Sempat terjadi wabah SARS, MERS dan Ebola, tapi semuanya bisa dilokalisir. Hingga kemudian kita tiba di masa sekarang ini. Masa yang penuh ketidakpastian. Pilihan yang diambil jadi serba salah. Pergi dari rumah takut ketularan atau menulari orang.

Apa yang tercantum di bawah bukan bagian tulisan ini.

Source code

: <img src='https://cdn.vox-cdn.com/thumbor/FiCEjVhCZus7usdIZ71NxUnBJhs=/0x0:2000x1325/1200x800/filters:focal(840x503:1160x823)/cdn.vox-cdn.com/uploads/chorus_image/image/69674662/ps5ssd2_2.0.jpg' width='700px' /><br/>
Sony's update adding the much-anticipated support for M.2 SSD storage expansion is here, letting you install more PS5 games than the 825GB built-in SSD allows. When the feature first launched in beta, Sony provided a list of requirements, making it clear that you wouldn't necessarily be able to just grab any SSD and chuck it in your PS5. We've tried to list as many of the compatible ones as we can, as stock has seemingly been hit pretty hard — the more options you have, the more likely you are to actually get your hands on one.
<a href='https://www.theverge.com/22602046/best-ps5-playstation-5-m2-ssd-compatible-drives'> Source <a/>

Tapi aktifitas yang berkurang membuat ekonomi melemah, rupiah tersungkur dan IHSG jatuh seperti banteng ditusuk matador. Sekarang IHSG sudah di bawah 4000. Anda yang tahun lalu punya saham dengan harga 100 juta, mungkin dalam beberapa hari ini saja tinggal 50 juta. 50 juta melayang seperti hujan menghilangkan panas. Apalagi yang sahamnya miliaran atau triliunan, pusing kepalanya. Para pekerja yang mengandalakan penghasilan dari pekerjaan harian yang mengharuskan kehadiran bisa goyah tiang dapurnya. Para driver Ojol, tukang batu dan pekerja lepas harian tak bisa berdiam di rumah dan berharap tetap punya penghasilan.
Para calon pelajar yang akan berangkat sekolah ke luar negeri juga sedang ketar-ketir, gerangan apa yang akan terjadi dalam enam bulan ke depan. Banyak negara menutup negaranya dan kita juga tak mau membawa penyakit atau tertular di negara tujuan.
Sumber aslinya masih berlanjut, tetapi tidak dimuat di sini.